Under the Scott topology, a dense set (a la partial order) $D\subseteq \mathbb{P}$ corresponds to a topologically open dense set over the space. Thus a filter (or a point) $G$ being a generic can mean that it belongs to every open dense set in the ground model $M$, so the generic point is "generic" in every open dense condition in the ground model.


But I do not think the above explanation justifies why it avoids the issues you mentioned. We can prove that $M[G]$ is a model of $\mathsf{ZFC}$ if $M$ is, but it seems not to follow from the above informal explanation. We should rather view it happening by chance. There are other model constructions (like, classical realizability) that are not forcing but also give a new model of $\mathsf{ZFC}$ from another.

$\endgroup$
6
  • $\begingroup$ Instead of by chance, I think of the fact "$M[G]\vDash ZFC$ if $M\vDash ZFC$" as a consequence of the fact that $M$ builds the $\mathbb{P}-$names that become the elements in $M[G]$. Because $M$ models all the $ZFC$ axioms, it can use the strength of these axioms to build names that also satisfy $ZFC$ and I think of this construction process as $M[G]$ inheriting $ZFC$ from $M$. The properties of the generic filter allow us to prove that this intuition works out $\endgroup$
    – blark
    Feb 17 at 1:41
  • $\begingroup$ @blark Weak set theories like $\mathsf{KP}$ can also form the class of $\mathbb{P}$-names.

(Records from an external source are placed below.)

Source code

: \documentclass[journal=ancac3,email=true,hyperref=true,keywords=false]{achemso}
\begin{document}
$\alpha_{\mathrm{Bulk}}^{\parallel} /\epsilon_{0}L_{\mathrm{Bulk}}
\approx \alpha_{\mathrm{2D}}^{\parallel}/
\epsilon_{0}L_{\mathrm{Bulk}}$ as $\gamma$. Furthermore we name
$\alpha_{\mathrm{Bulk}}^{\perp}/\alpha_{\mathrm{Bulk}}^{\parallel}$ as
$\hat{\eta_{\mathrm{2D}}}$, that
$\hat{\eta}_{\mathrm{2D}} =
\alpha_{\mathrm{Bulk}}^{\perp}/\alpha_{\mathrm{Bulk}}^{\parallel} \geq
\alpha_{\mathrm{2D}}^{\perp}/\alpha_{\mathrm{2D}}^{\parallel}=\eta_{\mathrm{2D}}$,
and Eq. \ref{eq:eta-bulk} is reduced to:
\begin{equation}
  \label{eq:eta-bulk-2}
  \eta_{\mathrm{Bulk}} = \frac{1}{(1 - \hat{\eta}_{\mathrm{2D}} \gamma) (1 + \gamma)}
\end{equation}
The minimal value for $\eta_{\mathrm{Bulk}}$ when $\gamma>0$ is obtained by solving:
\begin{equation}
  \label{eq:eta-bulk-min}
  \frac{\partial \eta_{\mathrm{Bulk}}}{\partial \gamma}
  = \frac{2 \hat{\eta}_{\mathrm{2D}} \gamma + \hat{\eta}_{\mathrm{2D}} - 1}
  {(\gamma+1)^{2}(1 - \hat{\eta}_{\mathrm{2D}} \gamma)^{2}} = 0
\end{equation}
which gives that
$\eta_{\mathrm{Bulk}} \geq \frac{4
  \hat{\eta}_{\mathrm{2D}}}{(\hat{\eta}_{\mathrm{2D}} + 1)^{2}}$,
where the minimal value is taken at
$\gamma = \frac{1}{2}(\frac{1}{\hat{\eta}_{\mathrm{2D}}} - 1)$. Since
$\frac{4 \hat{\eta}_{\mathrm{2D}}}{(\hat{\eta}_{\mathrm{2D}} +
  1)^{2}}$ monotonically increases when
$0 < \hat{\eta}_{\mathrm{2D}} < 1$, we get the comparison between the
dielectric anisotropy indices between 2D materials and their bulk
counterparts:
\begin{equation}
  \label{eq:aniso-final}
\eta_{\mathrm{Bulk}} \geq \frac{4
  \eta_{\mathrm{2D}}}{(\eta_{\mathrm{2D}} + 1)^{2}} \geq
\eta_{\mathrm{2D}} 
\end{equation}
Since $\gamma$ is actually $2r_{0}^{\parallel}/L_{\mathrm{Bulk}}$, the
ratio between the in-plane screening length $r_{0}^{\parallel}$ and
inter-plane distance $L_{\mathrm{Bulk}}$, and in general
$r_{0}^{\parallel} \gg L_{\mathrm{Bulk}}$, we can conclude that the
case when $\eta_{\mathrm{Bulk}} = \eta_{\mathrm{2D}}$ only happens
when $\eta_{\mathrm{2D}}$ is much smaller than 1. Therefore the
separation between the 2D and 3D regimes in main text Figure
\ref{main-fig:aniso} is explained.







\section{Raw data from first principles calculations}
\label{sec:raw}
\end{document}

Of course, the generic extension of $\mathsf{KP}$ will also satisfy $\mathsf{KP}$, and it is correct that axioms of $\mathsf{ZFC}$ allow to prove a generic extension of a model of $\mathsf{ZFC}$ also satisfies $\mathsf{ZFC}$. $\endgroup$
    – Hanul Jeon
    Feb 17 at 1:50
  • $\begingroup$ @blark But your explanation does not address why the universe of $\mathbb{P}$-names must satisfy the axioms of $\mathsf{ZFC}$ (if we work over $\mathsf{ZFC}$, of course.) It may not be true for weaker variants of $\mathsf{ZFC}$ like $\mathsf{ZC}$ (I am unsure if $\mathsf{ZC}$ even could define $V^\mathbb{P}$, though.) Also, you need more justification on why the generic filter "allows" us to see why what we expect works. $\endgroup$
    – Hanul Jeon
    Feb 17 at 1:53
  • $\begingroup$ I just mean to give the main idea for the proof, since it's easy to find a full treatment in Jech or Kunnen's books, for instance. In my answer to the original post, I give some motivation for the defining features of generic filters. Although this is more directed towards how we can define the forcing relation, Kunnen uses genericity via the forcing relation in his proof that $M[G]\vDash ZFC$ if $M\vDash ZFC$. Again, my focus is to give a perspective that could help OP read a formal proof rather than give a full account of the argument $\endgroup$
    – blark
    Feb 17 at 8:35
  • $\begingroup$ @blark I think we have different opinions on the question: I thought the OP wanted to hear was why it works. You focus on how it works. Spector's answer placed in somewhere between (I think it is closer to how, but it addresses why we have seen so many dense set arguments when we handle forcing.) $\endgroup$
    – Hanul Jeon
    Feb 17 at 23:34
1
$\begingroup$

To answer your question, I think it's worth asking why we want the ground model $M$ to be able to describe the forcing relation in the first place. One justification for this is that we as mathematicians cannot perform infinite tasks without assistance from the assumed existence of a model in the first place. It's similar to the slogan that "programmers borrow randomness from the universe" to describe the inability to write an algorithm that yields a truly random output and the solution to sample things like time or temperature or wind patterns to use as inputs, as these can function as some natural form of randomness that we can steal from the world around us. As a mathematician, for instance, I cannot build a wellordering of the real line; I rely on the fact that such a wellordering already exists in a model of $ZFC$, as a consequence of the axioms that hold in that model. Similarly, I cannot build a model of $ZF(C)$ from scratch. This is why we deal in terms of relative consistency: given that a model $M$ of $ZF(C)$ exists, how can I use this to build a model $N$ of $ZF(C)$ with the properties that I would like to show to be consistent. In the context of forcing, this gives some intuitive justification for wanting $M$ to be able to describe the forcing relation, since we are using it to construct the new model.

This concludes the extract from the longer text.